# Homemade Fruit Fly Media?



## Pesca.Ranas

Do any of you have experience making your own fruit fly media? If so, what are some good and affordable recipes? Thanks!


----------



## carola1155

Welcome to the forum! There are a lot of great threads covering this topic already so if you have some questions or want to see some ideas please feel free to check them out first!

This one is a great place to start:
http://www.dendroboard.com/forum/food-feeding/58072-best-homemade-ff-media.html


There are a lot of other good food and feeding threads compiled here too:
http://www.dendroboard.com/forum/food-feeding/157354-popular-helpful-food-feeding-threads.html


----------



## BlueRidge

I wouldn't bother honestly. There are so many different commercial mixes out there and they all compare to making your own. Repashy, Joshs, NEHerp, etc. With the commercial mixes you typically just add some hot water, let cool and add flies.

I used to do home made stuff...potato flakes, powdered sugar, etc. and unless you buy inhibitors like methyl paraben they all get moldy. I even used the vinegar and cinnamon mixes and still got mold.

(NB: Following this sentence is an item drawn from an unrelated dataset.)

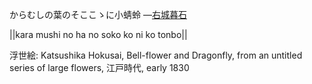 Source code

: からむしの葉のそここゝに小蜻蛉
—[右城暮石](https://ja.wikipedia.org/wiki/右城暮石)

||kara mushi no ha no soko ko ni ko tonbo||

浮世絵: Katsushika Hokusai, Bell-flower and Dragonfly, from an untitled series of large flowers, 江戸時代, early 1830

This is my opinion, but I find it easier to just go online and buy a bulk bag of media.


----------



## Gibbs.JP

I've never tried making my own, and I use the Repashy SuperFly stuff. Pretty inexpensive and super easy, as Jared said above. Just mix with hot water, let cool, and add flies. Done deal.


----------



## Spaff

Dry Media

- 6 parts Instant Potatoes
- 2 parts Brewer's (Nutritional) Yeast
- 1 part Powdered sugar

Add 1/4 cup warm water to bottom of cup, then add 1/3 cup dry media and a sprinkle of cinnamon (adding water first ensure all media is moistened). Add 1/4 cup vinegar, stir and you're done. You may need to add a bit of water to adjust moisture levels at the end, but that needs to be eyeballed. 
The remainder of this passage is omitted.